A burden I am sure I am just putting on myself but this is just what I do.


Oh we have fun, play games and go for walks but where I am noticing it is with the kids while Dave is at work.
When Kaitlyn wants me to play Barbies I am nursing Hudson. 
When Ethan wants me to play trucks I am nursing Hudson.
They want to color or do puzzles with me and I am nursing or changing a diaper.
They want to paint and craft and I just want to sit down and have a coffee already. 
Then when I do manage to lay down on the bed to sing and tickle or play a game or go outside and play house Hudson fusses or poops.
Sometimes I  feel kind of lost in all this and then I realize that I haven't had a shower for three days and want to cry.
What about me?
What about Dave?
What about that coffee I poured three hours ago and left somewhere?


Poor Dave, he needs me, I need him, we want each other and by the time we have time for each other one of us is nodding off and has to be prodded awake just for a few moments together.

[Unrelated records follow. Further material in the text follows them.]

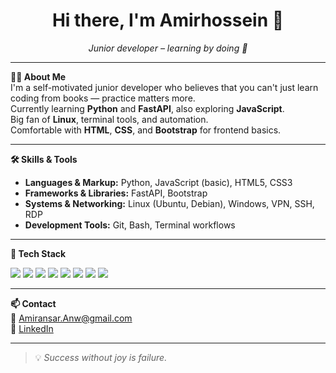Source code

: <h1 align="center">Hi there, I'm Amirhossein 👋</h1>
<p align="center"><em>Junior developer – learning by doing 💪</em></p>

---

**🧑‍💻 About Me**  
I'm a self-motivated junior developer who believes that you can't just learn coding from books — practice matters more.  
Currently learning **Python** and **FastAPI**, also exploring **JavaScript**.  
Big fan of **Linux**, terminal tools, and automation.  
Comfortable with **HTML**, **CSS**, and **Bootstrap** for frontend basics.

---

**🛠 Skills & Tools**

- **Languages & Markup:** Python, JavaScript (basic), HTML5, CSS3  
- **Frameworks & Libraries:** FastAPI, Bootstrap  
- **Systems & Networking:** Linux (Ubuntu, Debian), Windows, VPN, SSH, RDP  
- **Development Tools:** Git, Bash, Terminal workflows

---

**🔧 Tech Stack**

<p align="left">
  <img src="https://img.shields.io/badge/Linux-333?style=flat&logo=linux&logoColor=white"/>
  <img src="https://img.shields.io/badge/Python-14354C?style=flat&logo=python&logoColor=white"/>
  <img src="https://img.shields.io/badge/FastAPI-005571?style=flat&logo=fastapi&logoColor=white"/>
  <img src="https://img.shields.io/badge/JavaScript-F7DF1E?style=flat&logo=javascript&logoColor=black"/>
  <img src="https://img.shields.io/badge/HTML5-E34F26?style=flat&logo=html5&logoColor=white"/>
  <img src="https://img.shields.io/badge/CSS3-1572B6?style=flat&logo=css3&logoColor=white"/>
  <img src="https://img.shields.io/badge/Bootstrap-563D7C?style=flat&logo=bootstrap&logoColor=white"/>
  <img src="https://img.shields.io/badge/Git-F05032?style=flat&logo=git&logoColor=white"/>
</p>

---

**📫 Contact**  
📧 Amiransar.Anw@gmail.com  
🔗 [LinkedIn](https://linkedin.com/in/amirhosseinansari)

---

> 💡 *Success without joy is failure.*
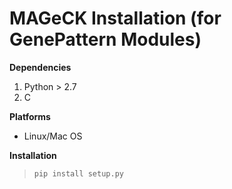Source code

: # MAGeCK Installation (for GenePattern Modules)

**Dependencies**
1. Python > 2.7
2. C

**Platforms**
- Linux/Mac OS

**Installation**

> `pip install setup.py`
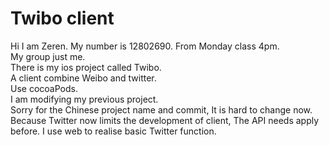 # Twibo client

Hi I am Zeren.
My number is 12802690.
From Monday class 4pm.  
My group just me.  
There is my ios project called Twibo.  
A client combine Weibo and twitter.  
Use cocoaPods.  
I am modifying my previous project.  
Sorry for the Chinese project name and commit, It is hard to change now.  
Because Twitter now limits the development of client, The API needs apply before.
I use web to realise basic Twitter function.  
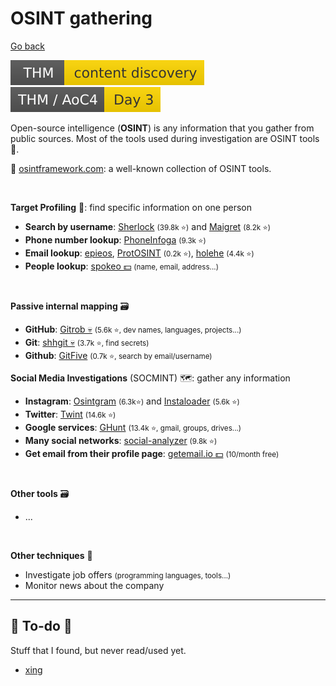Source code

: # OSINT gathering

[Go back](../index.md)

[![contentdiscovery](../../../_badges/thm/contentdiscovery.svg)](https://tryhackme.com/room/contentdiscovery)
[![adventofcyber4](../../../_badges/thm/adventofcyber4/day3.svg)](https://tryhackme.com/room/adventofcyber4)

<div class="row row-cols-lg-2"><div>

Open-source intelligence (**OSINT**) is any information that you gather from public sources. Most of the tools used during investigation are OSINT tools 👑.

📌 [osintframework.com](https://osintframework.com/): a well-known collection of OSINT tools.

<br>

**Target Profiling** 🎯: find specific information on one person

* **Search by username**: [Sherlock](https://github.com/sherlock-project/sherlock) <small>(39.8k ⭐)</small> and [Maigret](https://github.com/soxoj/maigret)  <small>(8.2k ⭐)</small>
* **Phone number lookup**: [PhoneInfoga](https://github.com/sundowndev/phoneinfoga) <small>(9.3k ⭐)</small>
* **Email lookup**: [epieos](https://epieos.com/), [ProtOSINT](https://github.com/pixelbubble/ProtOSINT) <small>(0.2k ⭐)</small>, [holehe](https://github.com/megadose/holehe) <small>(4.4k ⭐)</small>
* **People lookup**: [spokeo 💵](https://www.spokeo.com/) <small>(name, email, address...)</small>

<br>

**Passive internal mapping** 🗃️

* **GitHub**: [Gitrob 💀](https://github.com/michenriksen/gitrob) <small>(5.6k ⭐, dev names, languages, projects...)</small>
* **Git**: [shhgit 💀](https://github.com/eth0izzle/shhgit) <small>(3.7k ⭐, find secrets)</small>
* **Github**: [GitFive](https://github.com/mxrch/GitFive) <small>(0.7k ⭐, search by email/username)</small>
</div><div>

**Social Media Investigations** (SOCMINT) 🗺️: gather any information

* **Instagram**: [Osintgram](https://github.com/Datalux/Osintgram) <small>(6.3k⭐)</small> and [Instaloader](https://github.com/instaloader/instaloader) <small>(5.6k ⭐)</small>
* **Twitter**: [Twint](https://github.com/twintproject/twint) <small>(14.6k ⭐)</small>
* **Google services**: [GHunt](https://github.com/mxrch/GHunt) <small>(13.4k ⭐, gmail, groups, drives...)</small>
* **Many social networks**: [social-analyzer](https://github.com/qeeqbox/social-analyzer) <small>(9.8k ⭐)</small>
* **Get email from their profile page**: [getemail.io 💵](https://getemail.io/) <small>(10/month free)</small>

<br>

**Other tools** 🗃️

* ...

<br>

**Other techniques** 🐲

* Investigate job offers <small>(programming languages, tools...)</small>
* Monitor news about the company
</div></div>

<hr class="sep-both">

## 👻 To-do 👻

Stuff that I found, but never read/used yet.

<div class="row row-cols-lg-2"><div>

* [xing](https://www.xing.com/)
</div><div>
</div></div>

Doing things for myself is hard. 
Right now I am stealing moments.
The weather is garbage today, the kids are watching a little people video and Hudson is napping on the chair beside me.
This feels really good but at the same time I can think of 8 other things I want to be able to do at this moment.


I wish I was an octopus!



I know it is only a matter of time. I am being selfish. I do know that this is a brief stage in life but sometimes it is hard not to get caught up in it.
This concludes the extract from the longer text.